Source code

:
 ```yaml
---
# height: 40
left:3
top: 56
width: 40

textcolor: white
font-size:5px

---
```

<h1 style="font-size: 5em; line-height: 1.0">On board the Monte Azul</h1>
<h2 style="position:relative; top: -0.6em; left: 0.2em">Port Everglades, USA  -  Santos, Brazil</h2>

- [Exercise goal] Return every line above where "style" appears.

- [Reply to the task]
<h1 style="font-size: 5em; line-height: 1.0">On board the Monte Azul</h1>
<h2 style="position:relative; top: -0.6em; left: 0.2em">Port Everglades, USA  -  Santos, Brazil</h2>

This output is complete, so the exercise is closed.